*** Opening SOURCE DATA ***

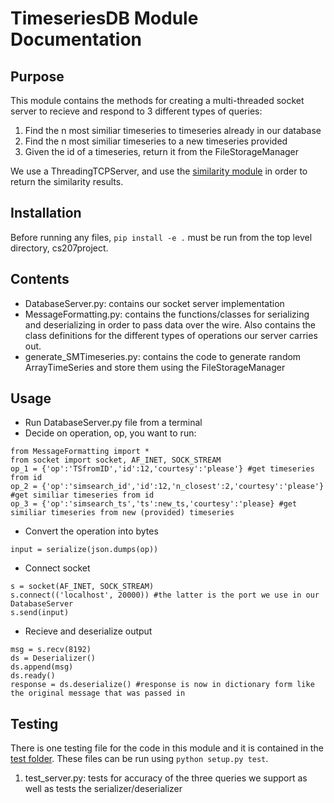 # TimeseriesDB Module Documentation

## Purpose
This module contains the methods for creating a multi-threaded socket server to recieve and respond to 3 different types of queries:
1. Find the n most similiar timeseries to timeseries already in our database 
2. Find the n most similiar timeseries to a new timeseries provided
3. Given the id of a timeseries, return it from the FileStorageManager 

We use a ThreadingTCPServer, and use the [similarity module](https://github.com/slac207/cs207project/tree/master/Similarity) in order to return the similarity results.

## Installation
Before running any files, `pip install -e .` must be run from the top level directory, cs207project. 

## Contents
* DatabaseServer.py: contains our socket server implementation 
* MessageFormatting.py: contains the functions/classes for serializing and deserializing in order to pass data over the wire. Also contains the class definitions for the different types of operations our server carries out. 
* generate_SMTimeseries.py: contains the code to generate random ArrayTimeSeries and store them using the FileStorageManager

## Usage
* Run DatabaseServer.py file from a terminal
* Decide on operation, op, you want to run:
```
from MessageFormatting import *
from socket import socket, AF_INET, SOCK_STREAM
op_1 = {'op':'TSfromID','id':12,'courtesy':'please'} #get timeseries from id
op_2 = {'op':'simsearch_id','id':12,'n_closest':2,'courtesy':'please'} #get similiar timeseries from id 
op_3 = {'op':'simsearch_ts','ts':new_ts,'courtesy':'please} #get similiar timeseries from new (provided) timeseries
```
* Convert the operation into bytes
```
input = serialize(json.dumps(op))
```
* Connect socket 
```
s = socket(AF_INET, SOCK_STREAM)
s.connect(('localhost', 20000)) #the latter is the port we use in our DatabaseServer
s.send(input)
```
* Recieve and deserialize output
```
msg = s.recv(8192)
ds = Deserializer()
ds.append(msg)
ds.ready()
response = ds.deserialize() #response is now in dictionary form like the original message that was passed in
```

## Testing 
There is one testing file for the code in this module and it is contained in the [test folder](https://github.com/slac207/cs207project/tree/master/tests). These files can be run using `python setup.py test`. 

1. test_server.py: tests for accuracy of the three queries we support as well as tests the serializer/deserializer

*** Closing SOURCE DATA ***

Each entry, start to finish, goes into your copy exactly; the pictures stay out.

 # TimeseriesDB Module Documentation

## Purpose
This module contains the methods for creating a multi-threaded socket server to recieve and respond to 3 different types of queries:
1. Find the n most similiar timeseries to timeseries already in our database 
2. Find the n most similiar timeseries to a new timeseries provided
3. Given the id of a timeseries, return it from the FileStorageManager 

We use a ThreadingTCPServer, and use the [similarity module](https://github.com/slac207/cs207project/tree/master/Similarity) in order to return the similarity results.

## Installation
Before running any files, `pip install -e .` must be run from the top level directory, cs207project. 

## Contents
* DatabaseServer.py: contains our socket server implementation 
* MessageFormatting.py: contains the functions/classes for serializing and deserializing in order to pass data over the wire. Also contains the class definitions for the different types of operations our server carries out. 
* generate_SMTimeseries.py: contains the code to generate random ArrayTimeSeries and store them using the FileStorageManager

## Usage
* Run DatabaseServer.py file from a terminal
* Decide on operation, op, you want to run:
```
from MessageFormatting import *
from socket import socket, AF_INET, SOCK_STREAM
op_1 = {'op':'TSfromID','id':12,'courtesy':'please'} #get timeseries from id
op_2 = {'op':'simsearch_id','id':12,'n_closest':2,'courtesy':'please'} #get similiar timeseries from id 
op_3 = {'op':'simsearch_ts','ts':new_ts,'courtesy':'please} #get similiar timeseries from new (provided) timeseries
```
* Convert the operation into bytes
```
input = serialize(json.dumps(op))
```
* Connect socket 
```
s = socket(AF_INET, SOCK_STREAM)
s.connect(('localhost', 20000)) #the latter is the port we use in our DatabaseServer
s.send(input)
```
* Recieve and deserialize output
```
msg = s.recv(8192)
ds = Deserializer()
ds.append(msg)
ds.ready()
response = ds.deserialize() #response is now in dictionary form like the original message that was passed in
```

## Testing 
There is one testing file for the code in this module and it is contained in the [test folder](https://github.com/slac207/cs207project/tree/master/tests). These files can be run using `python setup.py test`. 

1. test_server.py: tests for accuracy of the three queries we support as well as tests the serializer/deserializer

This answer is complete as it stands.